Stored data
········

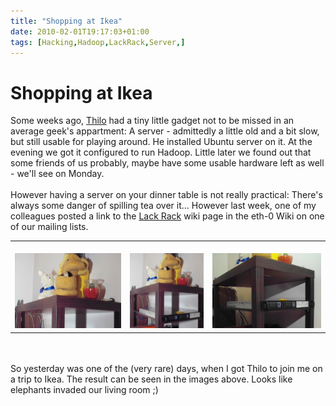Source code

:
 ```yaml
---
title: "Shopping at Ikea"
date: 2010-02-01T19:17:03+01:00
tags: [Hacking,Hadoop,LackRack,Server,]
---
```


# Shopping at Ikea


Some weeks ago, <a href="http://thilo-fromm.de/~t-lo/index.html">Thilo</a> had a tiny little gadget not to be missed in 
an average geek's appartment: A server - admittedly a little old and a bit slow, but still usable for playing around. 
He installed Ubuntu server on it. At the evening we got it configured to run Hadoop. Little later we found out that 
some friends of us probably, maybe have some usable hardware left as well - we'll see on Monday.<br><br>However having 
a server on your dinner table is not really practical: There's always some danger of spilling tea over it... However 
last week, one of my colleagues posted a link to the <a href="http://wiki.eth-0.nl/index.php/LackRack">Lack Rack</a> 
wiki page in the eth-0 Wiki on one of our mailing lists. <br><table broder="0"><tr><td><br><img 
src="/troeroe_1.JPG" height="120"><br></td><td><br><img 
src="/troeroe_2.JPG" height="120"><br></td><td><br><img 
src="/troeroe_3.JPG" height="120"><br></td></tr></table><br><br>So yesterday 
was one of the (very rare) days, when I got Thilo to join me on a trip to Ikea. The result can be seen in the images 
above. Looks like elephants invaded our living room ;)<br>
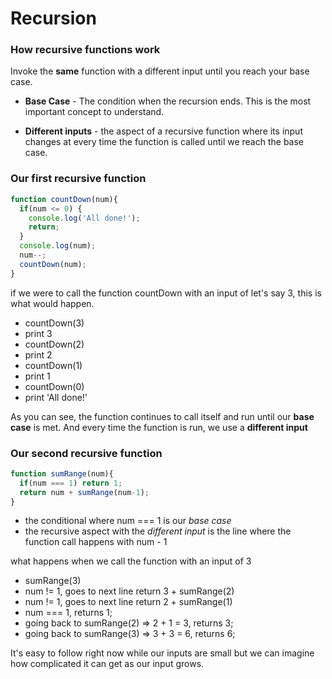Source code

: # Recursion

### How recursive functions work

Invoke the __same__ function with a different input until you reach your base case.

- __Base Case__ - The condition when the recursion ends. This is the most important concept to understand.

- __Different inputs__ - the aspect of a recursive function where its input changes at every time the function is called until we reach the base case.

### Our first recursive function

```javascript
function countDown(num){
  if(num <= 0) {
    console.log('All done!');
    return;
  }
  console.log(num);
  num--;
  countDown(num);
}
```
if we were to call the function countDown with an input of let's say 3, this is what would happen.
- countDown(3)
- print 3
- countDown(2)
- print 2
- countDown(1)
- print 1
- countDown(0)
- print 'All done!'

As you can see, the function continues to call itself and run until our __base case__ is met. And every time the function is run, we use a __different input__

### Our second recursive function

```javascript
function sumRange(num){
  if(num === 1) return 1;
  return num + sumRange(num-1);
}
```
- the conditional where num === 1 is our _base case_
- the recursive aspect with the _different input_ is the line where the function call happens with num - 1

what happens when we call the function with an input of 3

- sumRange(3)
- num != 1, goes to next line return 3 + sumRange(2)
- num != 1, goes to next line return 2 + sumRange(1)
- num === 1, returns 1;
- going back to sumRange(2) => 2 + 1 = 3, returns 3;
- going back to sumRange(3) => 3 + 3 = 6, returns 6;

It's easy to follow right now while our inputs are small but we can imagine how complicated it can get as our input grows.

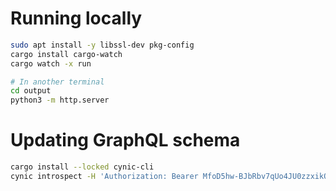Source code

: # Running locally

```bash
sudo apt install -y libssl-dev pkg-config
cargo install cargo-watch
cargo watch -x run

# In another terminal
cd output
python3 -m http.server
```

# Updating GraphQL schema

```bash
cargo install --locked cynic-cli
cynic introspect -H 'Authorization: Bearer MfoD5hw-BJbRbv7qUo4JU0zzxikOckJD' 'http://localhost:8055/graphql' -o schemas/directus.graphql
```
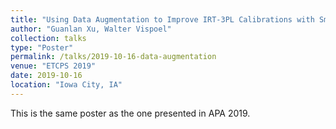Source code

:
 ```yaml
---
title: "Using Data Augmentation to Improve IRT-3PL Calibrations with Small Samples"
author: "Guanlan Xu, Walter Vispoel"
collection: talks
type: "Poster"
permalink: /talks/2019-10-16-data-augmentation
venue: "ETCPS 2019"
date: 2019-10-16
location: "Iowa City, IA"
---
```



This is the same poster as the one presented in APA 2019. 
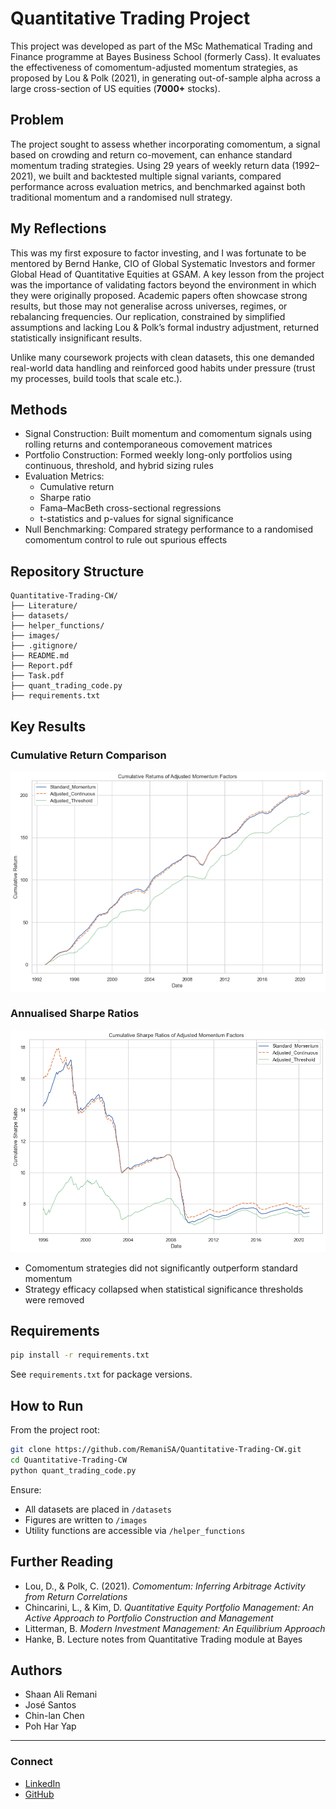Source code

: # Quantitative Trading Project

This project was developed as part of the MSc Mathematical Trading and Finance programme at Bayes Business School (formerly Cass). It evaluates the effectiveness of comomentum-adjusted momentum strategies, as proposed by Lou & Polk (2021), in generating out-of-sample alpha across a large cross-section of US equities (**7000+** stocks).

## Problem

The project sought to assess whether incorporating comomentum, a signal based on crowding and return co-movement, can enhance standard momentum trading strategies. Using 29 years of weekly return data (1992–2021), we built and backtested multiple signal variants, compared performance across evaluation metrics, and benchmarked against both traditional momentum and a randomised null strategy.

## My Reflections

This was my first exposure to factor investing, and I was fortunate to be mentored by Bernd Hanke, CIO of Global Systematic Investors and former Global Head of Quantitative Equities at GSAM. A key lesson from the project was the importance of validating factors beyond the environment in which they were originally proposed. Academic papers often showcase strong results, but those may not generalise across universes, regimes, or rebalancing frequencies. Our replication, constrained by simplified assumptions and lacking Lou & Polk’s formal industry adjustment, returned statistically insignificant results.

Unlike many coursework projects with clean datasets, this one demanded real-world data handling and reinforced good habits under pressure (trust my processes, build tools that scale etc.).

## Methods

- Signal Construction: Built momentum and comomentum signals using rolling returns and contemporaneous comovement matrices
- Portfolio Construction: Formed weekly long-only portfolios using continuous, threshold, and hybrid sizing rules
- Evaluation Metrics: 
  - Cumulative return
  - Sharpe ratio
  - Fama–MacBeth cross-sectional regressions
  - t-statistics and p-values for signal significance
- Null Benchmarking: Compared strategy performance to a randomised comomentum control to rule out spurious effects

## Repository Structure

```
Quantitative-Trading-CW/
├── Literature/
├── datasets/
├── helper_functions/
├── images/
├── .gitignore/
├── README.md
├── Report.pdf
├── Task.pdf
├── quant_trading_code.py
├── requirements.txt
```

## Key Results

### Cumulative Return Comparison
![Cumulative Returns](images/cumRetMomFactors.png)

### Annualised Sharpe Ratios
![Sharpe Ratios](images/cumSharpeRatios.png)

- Comomentum strategies did not significantly outperform standard momentum
- Strategy efficacy collapsed when statistical significance thresholds were removed

## Requirements

```bash
pip install -r requirements.txt
```

See `requirements.txt` for package versions.

## How to Run

From the project root:

```bash
git clone https://github.com/RemaniSA/Quantitative-Trading-CW.git
cd Quantitative-Trading-CW
python quant_trading_code.py
```

Ensure:
- All datasets are placed in `/datasets`
- Figures are written to `/images`
- Utility functions are accessible via `/helper_functions`

## Further Reading

- Lou, D., & Polk, C. (2021). *Comomentum: Inferring Arbitrage Activity from Return Correlations*
- Chincarini, L., & Kim, D. *Quantitative Equity Portfolio Management: An Active Approach to Portfolio Construction and Management*
- Litterman, B. *Modern Investment Management: An Equilibrium Approach*
- Hanke, B. Lecture notes from Quantitative Trading module at Bayes

## Authors

- Shaan Ali Remani
- José Santos
- Chin-lan Chen  
- Poh Har Yap

---

### Connect

- [LinkedIn](https://www.linkedin.com/in/shaan-ali-remani)  
- [GitHub](https://github.com/RemaniSA)
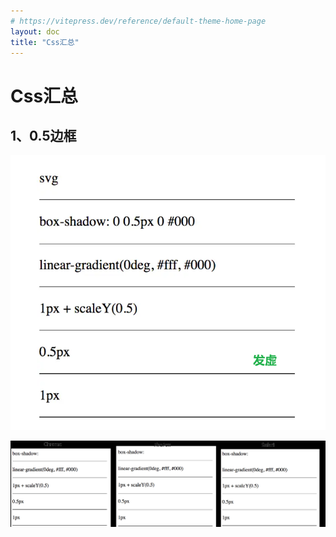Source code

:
 ```yaml
---
# https://vitepress.dev/reference/default-theme-home-page
layout: doc
title: "Css汇总"
---
```


# Css汇总

## 1、0.5边框

![0.5边框](assets/Css汇总/image-1.png)

![0.5边框](assets/Css汇总/image.png)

········

Action item »
In the records above, find the line that contains "- Chincarini, L., &" and retype it and all lines after it exactly, leaving out any pictures.

The answer »
- Chincarini, L., & Kim, D. *Quantitative Equity Portfolio Management: An Active Approach to Portfolio Construction and Management*
- Litterman, B. *Modern Investment Management: An Equilibrium Approach*
- Hanke, B. Lecture notes from Quantitative Trading module at Bayes

## Authors

- Shaan Ali Remani
- José Santos
- Chin-lan Chen  
- Poh Har Yap

---

### Connect

- [LinkedIn](https://www.linkedin.com/in/shaan-ali-remani)  
- [GitHub](https://github.com/RemaniSA)
Source code

:
 ```yaml
---
# https://vitepress.dev/reference/default-theme-home-page
layout: doc
title: "Css汇总"
---
```


# Css汇总

## 1、0.5边框

![0.5边框](assets/Css汇总/image-1.png)

![0.5边框](assets/Css汇总/image.png)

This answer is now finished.